[Opening Excerpted records section]

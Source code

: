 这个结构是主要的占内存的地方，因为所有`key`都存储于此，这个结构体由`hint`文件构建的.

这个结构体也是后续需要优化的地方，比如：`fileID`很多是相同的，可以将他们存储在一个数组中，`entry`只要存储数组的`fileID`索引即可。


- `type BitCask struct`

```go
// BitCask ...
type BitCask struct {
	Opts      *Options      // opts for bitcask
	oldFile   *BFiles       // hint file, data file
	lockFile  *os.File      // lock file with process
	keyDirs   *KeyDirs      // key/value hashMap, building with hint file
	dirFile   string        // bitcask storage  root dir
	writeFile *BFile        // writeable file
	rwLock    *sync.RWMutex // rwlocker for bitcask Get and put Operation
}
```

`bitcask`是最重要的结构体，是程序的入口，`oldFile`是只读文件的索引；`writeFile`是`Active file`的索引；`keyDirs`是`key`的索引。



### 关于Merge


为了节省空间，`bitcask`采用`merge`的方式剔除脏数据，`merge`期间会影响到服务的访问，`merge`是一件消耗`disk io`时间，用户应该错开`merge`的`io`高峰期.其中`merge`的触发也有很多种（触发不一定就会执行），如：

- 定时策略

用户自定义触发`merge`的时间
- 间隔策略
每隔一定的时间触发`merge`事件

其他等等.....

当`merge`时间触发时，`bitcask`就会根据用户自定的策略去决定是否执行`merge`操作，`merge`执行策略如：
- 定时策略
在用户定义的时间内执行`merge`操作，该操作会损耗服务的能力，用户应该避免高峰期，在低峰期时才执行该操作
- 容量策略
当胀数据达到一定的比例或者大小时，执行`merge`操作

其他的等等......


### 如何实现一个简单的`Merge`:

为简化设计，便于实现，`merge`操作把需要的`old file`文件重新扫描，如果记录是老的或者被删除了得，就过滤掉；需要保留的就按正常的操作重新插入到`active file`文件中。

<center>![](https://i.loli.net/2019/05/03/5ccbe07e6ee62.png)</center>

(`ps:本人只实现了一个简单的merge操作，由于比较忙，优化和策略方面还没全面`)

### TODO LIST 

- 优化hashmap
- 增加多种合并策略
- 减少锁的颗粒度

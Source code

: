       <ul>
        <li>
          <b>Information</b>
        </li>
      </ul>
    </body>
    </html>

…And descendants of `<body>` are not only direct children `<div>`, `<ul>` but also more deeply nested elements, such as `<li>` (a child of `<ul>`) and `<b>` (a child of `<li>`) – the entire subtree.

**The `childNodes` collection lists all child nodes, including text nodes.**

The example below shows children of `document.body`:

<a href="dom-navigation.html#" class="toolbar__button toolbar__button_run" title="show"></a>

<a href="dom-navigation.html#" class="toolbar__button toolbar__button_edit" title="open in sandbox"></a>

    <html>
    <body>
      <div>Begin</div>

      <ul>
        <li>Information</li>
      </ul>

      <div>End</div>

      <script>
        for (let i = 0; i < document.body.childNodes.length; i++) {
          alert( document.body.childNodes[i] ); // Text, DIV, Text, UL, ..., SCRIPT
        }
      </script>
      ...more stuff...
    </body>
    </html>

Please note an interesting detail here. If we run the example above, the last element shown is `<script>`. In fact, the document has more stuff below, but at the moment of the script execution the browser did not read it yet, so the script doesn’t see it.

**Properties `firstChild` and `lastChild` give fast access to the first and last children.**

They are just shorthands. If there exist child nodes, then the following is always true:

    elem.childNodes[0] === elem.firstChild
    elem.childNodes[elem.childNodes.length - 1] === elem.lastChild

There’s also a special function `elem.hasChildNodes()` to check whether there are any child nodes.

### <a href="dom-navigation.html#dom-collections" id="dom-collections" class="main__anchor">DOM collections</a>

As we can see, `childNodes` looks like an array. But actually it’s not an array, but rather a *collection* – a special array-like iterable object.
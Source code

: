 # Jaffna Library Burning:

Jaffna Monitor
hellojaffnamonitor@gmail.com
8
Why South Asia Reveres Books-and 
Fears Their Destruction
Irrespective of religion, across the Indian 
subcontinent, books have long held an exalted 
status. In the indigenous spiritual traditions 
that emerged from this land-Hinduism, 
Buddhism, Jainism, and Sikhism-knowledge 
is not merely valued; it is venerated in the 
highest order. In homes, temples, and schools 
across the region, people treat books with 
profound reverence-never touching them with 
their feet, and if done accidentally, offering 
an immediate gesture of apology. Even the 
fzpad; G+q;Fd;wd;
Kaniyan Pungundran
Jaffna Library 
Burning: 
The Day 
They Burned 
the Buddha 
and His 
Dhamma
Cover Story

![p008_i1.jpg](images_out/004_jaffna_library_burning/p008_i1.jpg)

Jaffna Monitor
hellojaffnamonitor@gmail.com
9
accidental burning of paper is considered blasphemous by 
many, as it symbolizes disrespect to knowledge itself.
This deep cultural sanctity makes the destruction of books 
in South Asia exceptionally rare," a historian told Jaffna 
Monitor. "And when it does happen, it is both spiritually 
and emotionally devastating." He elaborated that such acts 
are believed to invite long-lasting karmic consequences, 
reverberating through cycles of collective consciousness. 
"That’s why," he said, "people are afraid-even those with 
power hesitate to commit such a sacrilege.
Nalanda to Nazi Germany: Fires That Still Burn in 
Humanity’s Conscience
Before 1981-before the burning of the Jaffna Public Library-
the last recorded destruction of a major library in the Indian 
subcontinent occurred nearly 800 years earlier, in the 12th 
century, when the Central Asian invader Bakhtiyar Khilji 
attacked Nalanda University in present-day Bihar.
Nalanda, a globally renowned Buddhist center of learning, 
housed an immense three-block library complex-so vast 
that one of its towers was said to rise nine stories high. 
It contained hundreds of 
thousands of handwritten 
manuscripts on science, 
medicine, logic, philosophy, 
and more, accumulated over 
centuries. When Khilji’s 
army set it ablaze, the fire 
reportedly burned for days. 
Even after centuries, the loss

[Closing Excerpted records section]

Your instructions ::
Given the records above, reproduce precisely and only the lines between the line holding "fzpad; G+q;Fd;wd;" and the line holding "housed an immense", inclusive.

Solution for this problem ::
fzpad; G+q;Fd;wd;
Kaniyan Pungundran
Jaffna Library 
Burning: 
The Day 
They Burned 
the Buddha 
and His 
Dhamma
Cover Story

![p008_i1.jpg](images_out/004_jaffna_library_burning/p008_i1.jpg)

Jaffna Monitor
hellojaffnamonitor@gmail.com
9
accidental burning of paper is considered blasphemous by 
many, as it symbolizes disrespect to knowledge itself.
This deep cultural sanctity makes the destruction of books 
in South Asia exceptionally rare," a historian told Jaffna 
Monitor. "And when it does happen, it is both spiritually 
and emotionally devastating." He elaborated that such acts 
are believed to invite long-lasting karmic consequences, 
reverberating through cycles of collective consciousness. 
"That’s why," he said, "people are afraid-even those with 
power hesitate to commit such a sacrilege.
Nalanda to Nazi Germany: Fires That Still Burn in 
Humanity’s Conscience
Before 1981-before the burning of the Jaffna Public Library-
the last recorded destruction of a major library in the Indian 
subcontinent occurred nearly 800 years earlier, in the 12th 
century, when the Central Asian invader Bakhtiyar Khilji 
attacked Nalanda University in present-day Bihar.
Nalanda, a globally renowned Buddhist center of learning, 
housed an immense three-block library complex-so vast 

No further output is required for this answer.